### Problem statement
The response should be the lines of the data, starting at the first and ending at the one that contains "<td>63</td>", copied without change.

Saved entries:
****************

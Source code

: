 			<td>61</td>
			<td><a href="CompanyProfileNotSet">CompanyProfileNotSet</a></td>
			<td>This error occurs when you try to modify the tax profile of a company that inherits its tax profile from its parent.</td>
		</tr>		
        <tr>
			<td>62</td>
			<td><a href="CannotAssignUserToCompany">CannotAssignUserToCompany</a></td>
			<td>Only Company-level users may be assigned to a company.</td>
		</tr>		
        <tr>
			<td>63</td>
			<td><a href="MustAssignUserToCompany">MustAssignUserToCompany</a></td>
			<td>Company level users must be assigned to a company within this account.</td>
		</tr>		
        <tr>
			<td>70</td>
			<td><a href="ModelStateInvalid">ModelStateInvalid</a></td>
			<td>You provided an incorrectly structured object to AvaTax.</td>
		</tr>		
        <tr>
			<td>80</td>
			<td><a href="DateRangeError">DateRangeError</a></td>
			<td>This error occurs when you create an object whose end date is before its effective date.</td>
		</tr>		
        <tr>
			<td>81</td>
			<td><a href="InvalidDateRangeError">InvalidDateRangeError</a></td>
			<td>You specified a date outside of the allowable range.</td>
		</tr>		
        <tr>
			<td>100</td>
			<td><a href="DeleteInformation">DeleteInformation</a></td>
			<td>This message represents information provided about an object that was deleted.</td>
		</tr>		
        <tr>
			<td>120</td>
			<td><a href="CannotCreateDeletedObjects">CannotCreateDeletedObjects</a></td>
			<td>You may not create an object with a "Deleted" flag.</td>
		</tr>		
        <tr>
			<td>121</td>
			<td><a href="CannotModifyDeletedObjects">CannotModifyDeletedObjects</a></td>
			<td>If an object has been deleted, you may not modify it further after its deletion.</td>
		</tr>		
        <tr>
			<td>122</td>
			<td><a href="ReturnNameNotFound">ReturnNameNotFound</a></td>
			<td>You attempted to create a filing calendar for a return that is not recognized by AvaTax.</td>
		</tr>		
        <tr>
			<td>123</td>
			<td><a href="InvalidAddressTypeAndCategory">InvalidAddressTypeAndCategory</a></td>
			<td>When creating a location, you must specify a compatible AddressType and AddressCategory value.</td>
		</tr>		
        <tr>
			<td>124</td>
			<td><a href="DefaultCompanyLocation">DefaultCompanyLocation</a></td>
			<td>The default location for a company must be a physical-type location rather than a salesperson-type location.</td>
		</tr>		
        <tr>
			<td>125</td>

****************

### Answer to this exercise
Source code

: 			<td>61</td>
			<td><a href="CompanyProfileNotSet">CompanyProfileNotSet</a></td>
			<td>This error occurs when you try to modify the tax profile of a company that inherits its tax profile from its parent.</td>
		</tr>		
        <tr>
			<td>62</td>
			<td><a href="CannotAssignUserToCompany">CannotAssignUserToCompany</a></td>
			<td>Only Company-level users may be assigned to a company.</td>
		</tr>		
        <tr>
			<td>63</td>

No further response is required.